◆ What the task asks
Write each record again exactly as it stands.

(Dataset entries)

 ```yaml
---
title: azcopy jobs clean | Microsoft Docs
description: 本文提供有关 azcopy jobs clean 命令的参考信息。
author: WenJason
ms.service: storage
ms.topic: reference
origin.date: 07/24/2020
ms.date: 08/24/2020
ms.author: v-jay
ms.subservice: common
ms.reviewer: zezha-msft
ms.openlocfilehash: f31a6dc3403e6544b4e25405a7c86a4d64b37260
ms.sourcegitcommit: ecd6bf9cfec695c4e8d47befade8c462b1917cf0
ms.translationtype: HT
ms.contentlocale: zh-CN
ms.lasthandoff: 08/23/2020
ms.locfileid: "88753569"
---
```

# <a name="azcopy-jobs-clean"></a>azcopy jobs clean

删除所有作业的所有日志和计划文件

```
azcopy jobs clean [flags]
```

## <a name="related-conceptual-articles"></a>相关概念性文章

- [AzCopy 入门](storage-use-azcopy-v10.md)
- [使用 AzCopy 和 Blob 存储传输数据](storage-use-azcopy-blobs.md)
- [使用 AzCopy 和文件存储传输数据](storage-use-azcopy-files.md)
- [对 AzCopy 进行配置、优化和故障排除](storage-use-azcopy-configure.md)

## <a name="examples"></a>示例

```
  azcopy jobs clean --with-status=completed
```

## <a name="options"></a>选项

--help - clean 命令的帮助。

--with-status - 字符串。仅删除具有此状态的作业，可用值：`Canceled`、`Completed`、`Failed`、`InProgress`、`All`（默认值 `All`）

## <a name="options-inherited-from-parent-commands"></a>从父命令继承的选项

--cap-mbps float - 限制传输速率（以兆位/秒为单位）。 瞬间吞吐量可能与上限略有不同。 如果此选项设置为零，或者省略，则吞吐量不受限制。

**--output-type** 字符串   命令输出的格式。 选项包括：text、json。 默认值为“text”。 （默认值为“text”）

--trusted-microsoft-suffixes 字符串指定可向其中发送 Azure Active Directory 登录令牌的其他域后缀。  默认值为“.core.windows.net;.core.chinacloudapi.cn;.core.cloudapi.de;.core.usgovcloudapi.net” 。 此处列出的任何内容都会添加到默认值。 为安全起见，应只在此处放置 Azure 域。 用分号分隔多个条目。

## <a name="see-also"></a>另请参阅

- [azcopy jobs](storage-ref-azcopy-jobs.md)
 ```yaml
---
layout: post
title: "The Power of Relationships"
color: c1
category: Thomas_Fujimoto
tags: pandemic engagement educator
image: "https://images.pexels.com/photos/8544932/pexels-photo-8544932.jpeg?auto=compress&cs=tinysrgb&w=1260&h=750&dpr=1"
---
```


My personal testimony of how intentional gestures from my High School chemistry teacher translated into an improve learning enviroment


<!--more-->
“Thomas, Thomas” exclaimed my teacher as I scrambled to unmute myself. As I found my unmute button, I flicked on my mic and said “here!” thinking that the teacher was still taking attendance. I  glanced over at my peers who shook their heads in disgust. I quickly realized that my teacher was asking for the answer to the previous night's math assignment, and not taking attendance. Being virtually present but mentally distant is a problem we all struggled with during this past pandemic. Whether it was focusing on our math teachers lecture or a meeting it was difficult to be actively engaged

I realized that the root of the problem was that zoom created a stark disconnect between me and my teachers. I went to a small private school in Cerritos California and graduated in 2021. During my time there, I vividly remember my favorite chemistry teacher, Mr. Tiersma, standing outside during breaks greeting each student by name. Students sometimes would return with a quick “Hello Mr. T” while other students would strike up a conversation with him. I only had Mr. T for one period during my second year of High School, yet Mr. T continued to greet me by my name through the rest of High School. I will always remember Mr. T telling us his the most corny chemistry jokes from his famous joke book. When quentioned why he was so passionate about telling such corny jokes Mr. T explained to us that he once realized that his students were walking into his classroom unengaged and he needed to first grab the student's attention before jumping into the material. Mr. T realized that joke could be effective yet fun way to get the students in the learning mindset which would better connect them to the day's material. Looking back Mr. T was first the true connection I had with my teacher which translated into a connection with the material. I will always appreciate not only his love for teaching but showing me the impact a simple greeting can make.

◆ Written solution
 ```yaml
---
title: azcopy jobs clean | Microsoft Docs
description: 本文提供有关 azcopy jobs clean 命令的参考信息。
author: WenJason
ms.service: storage
ms.topic: reference
origin.date: 07/24/2020
ms.date: 08/24/2020
ms.author: v-jay
ms.subservice: common
ms.reviewer: zezha-msft
ms.openlocfilehash: f31a6dc3403e6544b4e25405a7c86a4d64b37260
ms.sourcegitcommit: ecd6bf9cfec695c4e8d47befade8c462b1917cf0
ms.translationtype: HT
ms.contentlocale: zh-CN
ms.lasthandoff: 08/23/2020
ms.locfileid: "88753569"
---
```

# <a name="azcopy-jobs-clean"></a>azcopy jobs clean

删除所有作业的所有日志和计划文件

```
azcopy jobs clean [flags]
```

## <a name="related-conceptual-articles"></a>相关概念性文章

- [AzCopy 入门](storage-use-azcopy-v10.md)
- [使用 AzCopy 和 Blob 存储传输数据](storage-use-azcopy-blobs.md)
- [使用 AzCopy 和文件存储传输数据](storage-use-azcopy-files.md)
- [对 AzCopy 进行配置、优化和故障排除](storage-use-azcopy-configure.md)

## <a name="examples"></a>示例

```
  azcopy jobs clean --with-status=completed
```

## <a name="options"></a>选项

--help - clean 命令的帮助。

--with-status - 字符串。仅删除具有此状态的作业，可用值：`Canceled`、`Completed`、`Failed`、`InProgress`、`All`（默认值 `All`）

## <a name="options-inherited-from-parent-commands"></a>从父命令继承的选项

--cap-mbps float - 限制传输速率（以兆位/秒为单位）。 瞬间吞吐量可能与上限略有不同。 如果此选项设置为零，或者省略，则吞吐量不受限制。

**--output-type** 字符串   命令输出的格式。 选项包括：text、json。 默认值为“text”。 （默认值为“text”）

--trusted-microsoft-suffixes 字符串指定可向其中发送 Azure Active Directory 登录令牌的其他域后缀。  默认值为“.core.windows.net;.core.chinacloudapi.cn;.core.cloudapi.de;.core.usgovcloudapi.net” 。 此处列出的任何内容都会添加到默认值。 为安全起见，应只在此处放置 Azure 域。 用分号分隔多个条目。

## <a name="see-also"></a>另请参阅

- [azcopy jobs](storage-ref-azcopy-jobs.md)
 ```yaml
---
layout: post
title: "The Power of Relationships"
color: c1
category: Thomas_Fujimoto
tags: pandemic engagement educator
image: "https://images.pexels.com/photos/8544932/pexels-photo-8544932.jpeg?auto=compress&cs=tinysrgb&w=1260&h=750&dpr=1"
---
```


My personal testimony of how intentional gestures from my High School chemistry teacher translated into an improve learning enviroment


<!--more-->
“Thomas, Thomas” exclaimed my teacher as I scrambled to unmute myself. As I found my unmute button, I flicked on my mic and said “here!” thinking that the teacher was still taking attendance. I  glanced over at my peers who shook their heads in disgust. I quickly realized that my teacher was asking for the answer to the previous night's math assignment, and not taking attendance. Being virtually present but mentally distant is a problem we all struggled with during this past pandemic. Whether it was focusing on our math teachers lecture or a meeting it was difficult to be actively engaged

I realized that the root of the problem was that zoom created a stark disconnect between me and my teachers. I went to a small private school in Cerritos California and graduated in 2021. During my time there, I vividly remember my favorite chemistry teacher, Mr. Tiersma, standing outside during breaks greeting each student by name. Students sometimes would return with a quick “Hello Mr. T” while other students would strike up a conversation with him. I only had Mr. T for one period during my second year of High School, yet Mr. T continued to greet me by my name through the rest of High School. I will always remember Mr. T telling us his the most corny chemistry jokes from his famous joke book. When quentioned why he was so passionate about telling such corny jokes Mr. T explained to us that he once realized that his students were walking into his classroom unengaged and he needed to first grab the student's attention before jumping into the material. Mr. T realized that joke could be effective yet fun way to get the students in the learning mindset which would better connect them to the day's material. Looking back Mr. T was first the true connection I had with my teacher which translated into a connection with the material. I will always appreciate not only his love for teaching but showing me the impact a simple greeting can make.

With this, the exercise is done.